### Problem
Your reply should repeat all records verbatim and contain no images.

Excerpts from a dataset
== Segment start ==

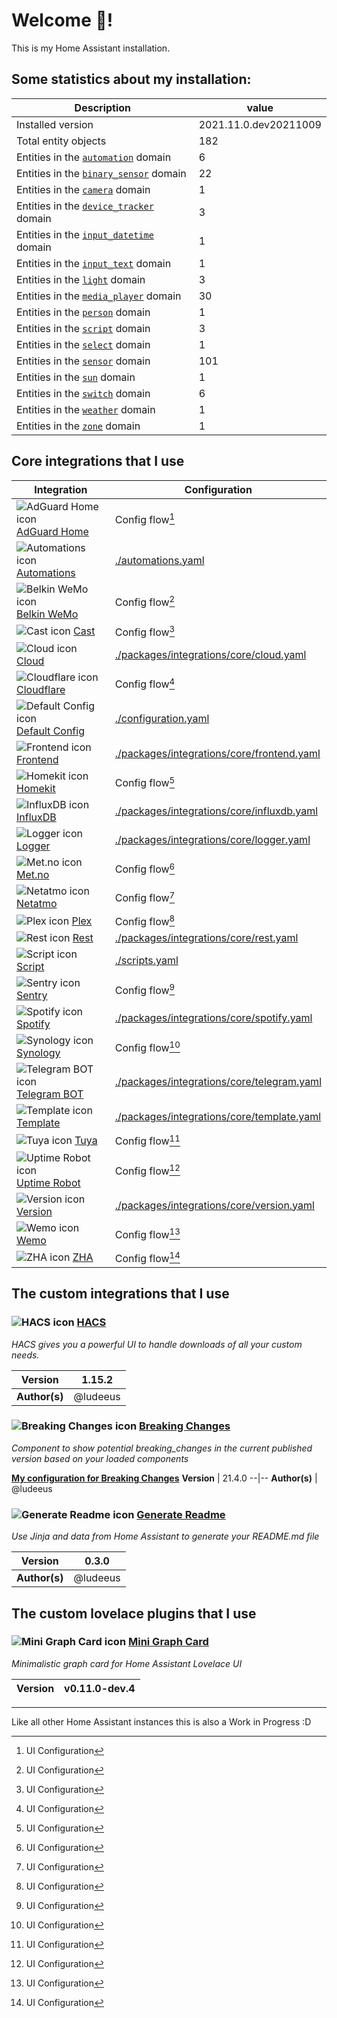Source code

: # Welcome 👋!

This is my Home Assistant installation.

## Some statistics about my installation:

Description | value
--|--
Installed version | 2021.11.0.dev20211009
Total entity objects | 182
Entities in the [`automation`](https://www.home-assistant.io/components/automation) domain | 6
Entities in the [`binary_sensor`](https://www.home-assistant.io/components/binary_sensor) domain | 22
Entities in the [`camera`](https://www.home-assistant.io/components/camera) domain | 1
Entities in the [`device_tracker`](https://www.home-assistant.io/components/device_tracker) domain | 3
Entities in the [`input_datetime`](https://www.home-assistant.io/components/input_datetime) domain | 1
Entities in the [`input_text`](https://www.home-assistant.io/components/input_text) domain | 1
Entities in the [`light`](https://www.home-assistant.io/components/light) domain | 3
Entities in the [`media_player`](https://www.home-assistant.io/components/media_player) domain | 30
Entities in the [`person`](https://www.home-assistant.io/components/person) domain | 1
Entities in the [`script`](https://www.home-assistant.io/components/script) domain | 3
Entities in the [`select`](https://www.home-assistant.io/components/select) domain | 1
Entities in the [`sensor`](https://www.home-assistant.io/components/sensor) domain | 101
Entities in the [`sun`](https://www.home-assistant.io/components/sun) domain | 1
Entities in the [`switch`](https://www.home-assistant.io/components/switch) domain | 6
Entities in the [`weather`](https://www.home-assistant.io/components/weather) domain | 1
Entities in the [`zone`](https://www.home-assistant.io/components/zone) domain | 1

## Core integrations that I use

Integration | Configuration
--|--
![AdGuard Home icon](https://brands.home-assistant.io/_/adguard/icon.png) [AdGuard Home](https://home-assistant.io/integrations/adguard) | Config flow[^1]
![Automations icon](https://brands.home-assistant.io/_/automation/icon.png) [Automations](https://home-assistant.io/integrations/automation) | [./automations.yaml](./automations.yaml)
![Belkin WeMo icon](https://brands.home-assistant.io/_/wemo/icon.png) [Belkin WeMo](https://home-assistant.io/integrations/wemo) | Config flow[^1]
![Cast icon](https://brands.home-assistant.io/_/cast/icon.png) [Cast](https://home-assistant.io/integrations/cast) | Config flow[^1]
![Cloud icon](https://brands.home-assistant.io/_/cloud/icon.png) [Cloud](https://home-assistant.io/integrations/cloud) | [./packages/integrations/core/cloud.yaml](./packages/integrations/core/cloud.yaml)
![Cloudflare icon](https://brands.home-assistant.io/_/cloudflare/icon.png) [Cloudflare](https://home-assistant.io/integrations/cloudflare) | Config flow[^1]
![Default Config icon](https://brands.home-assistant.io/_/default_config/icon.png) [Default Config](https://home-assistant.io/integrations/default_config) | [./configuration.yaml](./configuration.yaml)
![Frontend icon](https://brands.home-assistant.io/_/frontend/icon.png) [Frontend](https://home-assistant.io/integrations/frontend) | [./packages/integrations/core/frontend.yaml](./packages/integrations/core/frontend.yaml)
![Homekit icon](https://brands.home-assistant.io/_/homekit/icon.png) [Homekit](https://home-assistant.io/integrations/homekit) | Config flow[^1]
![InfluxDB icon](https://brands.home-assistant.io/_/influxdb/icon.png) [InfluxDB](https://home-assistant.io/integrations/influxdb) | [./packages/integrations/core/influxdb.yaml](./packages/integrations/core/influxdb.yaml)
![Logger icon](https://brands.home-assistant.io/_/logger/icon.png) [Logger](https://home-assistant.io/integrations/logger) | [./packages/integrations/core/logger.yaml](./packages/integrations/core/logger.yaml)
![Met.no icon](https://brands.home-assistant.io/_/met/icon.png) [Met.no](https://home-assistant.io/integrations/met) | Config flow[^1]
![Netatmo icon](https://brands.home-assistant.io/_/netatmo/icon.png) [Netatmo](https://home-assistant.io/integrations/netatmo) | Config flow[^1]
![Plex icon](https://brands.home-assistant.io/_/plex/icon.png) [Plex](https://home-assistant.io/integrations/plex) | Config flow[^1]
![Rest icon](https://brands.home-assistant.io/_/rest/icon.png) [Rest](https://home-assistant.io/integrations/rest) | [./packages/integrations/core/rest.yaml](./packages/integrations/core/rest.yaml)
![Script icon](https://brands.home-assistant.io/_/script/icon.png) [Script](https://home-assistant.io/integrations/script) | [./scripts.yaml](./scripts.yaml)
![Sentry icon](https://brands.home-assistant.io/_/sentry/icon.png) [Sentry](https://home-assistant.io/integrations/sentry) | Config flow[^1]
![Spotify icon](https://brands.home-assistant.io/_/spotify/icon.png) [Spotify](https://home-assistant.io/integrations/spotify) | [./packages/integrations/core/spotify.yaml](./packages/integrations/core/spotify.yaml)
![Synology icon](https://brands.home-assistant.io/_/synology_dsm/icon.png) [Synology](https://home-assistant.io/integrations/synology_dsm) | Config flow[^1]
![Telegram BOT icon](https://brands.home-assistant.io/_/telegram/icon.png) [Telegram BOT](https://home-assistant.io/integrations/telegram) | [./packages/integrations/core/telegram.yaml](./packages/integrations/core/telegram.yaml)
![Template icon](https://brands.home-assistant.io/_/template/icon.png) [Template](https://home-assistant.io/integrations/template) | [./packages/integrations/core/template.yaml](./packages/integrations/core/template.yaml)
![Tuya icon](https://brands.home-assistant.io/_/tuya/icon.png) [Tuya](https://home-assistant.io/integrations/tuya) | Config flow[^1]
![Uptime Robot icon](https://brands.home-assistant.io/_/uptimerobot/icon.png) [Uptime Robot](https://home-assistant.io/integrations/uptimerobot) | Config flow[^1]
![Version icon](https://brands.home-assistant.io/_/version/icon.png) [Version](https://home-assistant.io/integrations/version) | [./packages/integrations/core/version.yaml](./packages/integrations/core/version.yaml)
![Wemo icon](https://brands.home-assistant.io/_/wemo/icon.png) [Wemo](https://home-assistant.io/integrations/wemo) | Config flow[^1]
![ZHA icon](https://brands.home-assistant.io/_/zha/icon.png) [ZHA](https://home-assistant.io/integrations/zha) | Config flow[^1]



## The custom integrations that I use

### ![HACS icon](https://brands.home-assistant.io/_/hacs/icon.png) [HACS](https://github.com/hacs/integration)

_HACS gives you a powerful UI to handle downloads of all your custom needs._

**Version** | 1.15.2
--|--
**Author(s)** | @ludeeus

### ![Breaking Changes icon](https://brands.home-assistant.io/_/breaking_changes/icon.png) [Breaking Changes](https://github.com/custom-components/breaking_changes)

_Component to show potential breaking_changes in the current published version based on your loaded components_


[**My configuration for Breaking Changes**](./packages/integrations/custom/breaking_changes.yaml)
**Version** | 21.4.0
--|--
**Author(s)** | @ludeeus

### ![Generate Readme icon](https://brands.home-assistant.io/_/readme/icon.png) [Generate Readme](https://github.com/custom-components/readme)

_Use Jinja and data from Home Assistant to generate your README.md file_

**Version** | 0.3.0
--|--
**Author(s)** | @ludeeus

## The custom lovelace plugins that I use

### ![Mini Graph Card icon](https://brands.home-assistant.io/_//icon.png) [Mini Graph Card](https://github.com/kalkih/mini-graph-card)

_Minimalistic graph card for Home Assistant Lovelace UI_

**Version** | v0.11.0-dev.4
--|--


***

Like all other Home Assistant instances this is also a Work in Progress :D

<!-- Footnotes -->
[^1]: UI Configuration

== Segment end ==

### Your solution
Source code

: # Welcome 👋!

This is my Home Assistant installation.

## Some statistics about my installation:

Description | value
--|--
Installed version | 2021.11.0.dev20211009
Total entity objects | 182
Entities in the [`automation`](https://www.home-assistant.io/components/automation) domain | 6
Entities in the [`binary_sensor`](https://www.home-assistant.io/components/binary_sensor) domain | 22
Entities in the [`camera`](https://www.home-assistant.io/components/camera) domain | 1
Entities in the [`device_tracker`](https://www.home-assistant.io/components/device_tracker) domain | 3
Entities in the [`input_datetime`](https://www.home-assistant.io/components/input_datetime) domain | 1
Entities in the [`input_text`](https://www.home-assistant.io/components/input_text) domain | 1
Entities in the [`light`](https://www.home-assistant.io/components/light) domain | 3
Entities in the [`media_player`](https://www.home-assistant.io/components/media_player) domain | 30
Entities in the [`person`](https://www.home-assistant.io/components/person) domain | 1
Entities in the [`script`](https://www.home-assistant.io/components/script) domain | 3
Entities in the [`select`](https://www.home-assistant.io/components/select) domain | 1
Entities in the [`sensor`](https://www.home-assistant.io/components/sensor) domain | 101
Entities in the [`sun`](https://www.home-assistant.io/components/sun) domain | 1
Entities in the [`switch`](https://www.home-assistant.io/components/switch) domain | 6
Entities in the [`weather`](https://www.home-assistant.io/components/weather) domain | 1
Entities in the [`zone`](https://www.home-assistant.io/components/zone) domain | 1

## Core integrations that I use

Integration | Configuration
--|--
![AdGuard Home icon](https://brands.home-assistant.io/_/adguard/icon.png) [AdGuard Home](https://home-assistant.io/integrations/adguard) | Config flow[^1]
![Automations icon](https://brands.home-assistant.io/_/automation/icon.png) [Automations](https://home-assistant.io/integrations/automation) | [./automations.yaml](./automations.yaml)
![Belkin WeMo icon](https://brands.home-assistant.io/_/wemo/icon.png) [Belkin WeMo](https://home-assistant.io/integrations/wemo) | Config flow[^1]
![Cast icon](https://brands.home-assistant.io/_/cast/icon.png) [Cast](https://home-assistant.io/integrations/cast) | Config flow[^1]
![Cloud icon](https://brands.home-assistant.io/_/cloud/icon.png) [Cloud](https://home-assistant.io/integrations/cloud) | [./packages/integrations/core/cloud.yaml](./packages/integrations/core/cloud.yaml)
![Cloudflare icon](https://brands.home-assistant.io/_/cloudflare/icon.png) [Cloudflare](https://home-assistant.io/integrations/cloudflare) | Config flow[^1]
![Default Config icon](https://brands.home-assistant.io/_/default_config/icon.png) [Default Config](https://home-assistant.io/integrations/default_config) | [./configuration.yaml](./configuration.yaml)
![Frontend icon](https://brands.home-assistant.io/_/frontend/icon.png) [Frontend](https://home-assistant.io/integrations/frontend) | [./packages/integrations/core/frontend.yaml](./packages/integrations/core/frontend.yaml)
![Homekit icon](https://brands.home-assistant.io/_/homekit/icon.png) [Homekit](https://home-assistant.io/integrations/homekit) | Config flow[^1]
![InfluxDB icon](https://brands.home-assistant.io/_/influxdb/icon.png) [InfluxDB](https://home-assistant.io/integrations/influxdb) | [./packages/integrations/core/influxdb.yaml](./packages/integrations/core/influxdb.yaml)
![Logger icon](https://brands.home-assistant.io/_/logger/icon.png) [Logger](https://home-assistant.io/integrations/logger) | [./packages/integrations/core/logger.yaml](./packages/integrations/core/logger.yaml)
![Met.no icon](https://brands.home-assistant.io/_/met/icon.png) [Met.no](https://home-assistant.io/integrations/met) | Config flow[^1]
![Netatmo icon](https://brands.home-assistant.io/_/netatmo/icon.png) [Netatmo](https://home-assistant.io/integrations/netatmo) | Config flow[^1]
![Plex icon](https://brands.home-assistant.io/_/plex/icon.png) [Plex](https://home-assistant.io/integrations/plex) | Config flow[^1]
![Rest icon](https://brands.home-assistant.io/_/rest/icon.png) [Rest](https://home-assistant.io/integrations/rest) | [./packages/integrations/core/rest.yaml](./packages/integrations/core/rest.yaml)
![Script icon](https://brands.home-assistant.io/_/script/icon.png) [Script](https://home-assistant.io/integrations/script) | [./scripts.yaml](./scripts.yaml)
![Sentry icon](https://brands.home-assistant.io/_/sentry/icon.png) [Sentry](https://home-assistant.io/integrations/sentry) | Config flow[^1]
![Spotify icon](https://brands.home-assistant.io/_/spotify/icon.png) [Spotify](https://home-assistant.io/integrations/spotify) | [./packages/integrations/core/spotify.yaml](./packages/integrations/core/spotify.yaml)
![Synology icon](https://brands.home-assistant.io/_/synology_dsm/icon.png) [Synology](https://home-assistant.io/integrations/synology_dsm) | Config flow[^1]
![Telegram BOT icon](https://brands.home-assistant.io/_/telegram/icon.png) [Telegram BOT](https://home-assistant.io/integrations/telegram) | [./packages/integrations/core/telegram.yaml](./packages/integrations/core/telegram.yaml)
![Template icon](https://brands.home-assistant.io/_/template/icon.png) [Template](https://home-assistant.io/integrations/template) | [./packages/integrations/core/template.yaml](./packages/integrations/core/template.yaml)
![Tuya icon](https://brands.home-assistant.io/_/tuya/icon.png) [Tuya](https://home-assistant.io/integrations/tuya) | Config flow[^1]
![Uptime Robot icon](https://brands.home-assistant.io/_/uptimerobot/icon.png) [Uptime Robot](https://home-assistant.io/integrations/uptimerobot) | Config flow[^1]
![Version icon](https://brands.home-assistant.io/_/version/icon.png) [Version](https://home-assistant.io/integrations/version) | [./packages/integrations/core/version.yaml](./packages/integrations/core/version.yaml)
![Wemo icon](https://brands.home-assistant.io/_/wemo/icon.png) [Wemo](https://home-assistant.io/integrations/wemo) | Config flow[^1]
![ZHA icon](https://brands.home-assistant.io/_/zha/icon.png) [ZHA](https://home-assistant.io/integrations/zha) | Config flow[^1]



## The custom integrations that I use

### ![HACS icon](https://brands.home-assistant.io/_/hacs/icon.png) [HACS](https://github.com/hacs/integration)

_HACS gives you a powerful UI to handle downloads of all your custom needs._

**Version** | 1.15.2
--|--
**Author(s)** | @ludeeus

### ![Breaking Changes icon](https://brands.home-assistant.io/_/breaking_changes/icon.png) [Breaking Changes](https://github.com/custom-components/breaking_changes)

_Component to show potential breaking_changes in the current published version based on your loaded components_


[**My configuration for Breaking Changes**](./packages/integrations/custom/breaking_changes.yaml)
**Version** | 21.4.0
--|--
**Author(s)** | @ludeeus

### ![Generate Readme icon](https://brands.home-assistant.io/_/readme/icon.png) [Generate Readme](https://github.com/custom-components/readme)

_Use Jinja and data from Home Assistant to generate your README.md file_

**Version** | 0.3.0
--|--
**Author(s)** | @ludeeus

## The custom lovelace plugins that I use

### ![Mini Graph Card icon](https://brands.home-assistant.io/_//icon.png) [Mini Graph Card](https://github.com/kalkih/mini-graph-card)

_Minimalistic graph card for Home Assistant Lovelace UI_

**Version** | v0.11.0-dev.4
--|--


***

Like all other Home Assistant instances this is also a Work in Progress :D

<!-- Footnotes -->
[^1]: UI Configuration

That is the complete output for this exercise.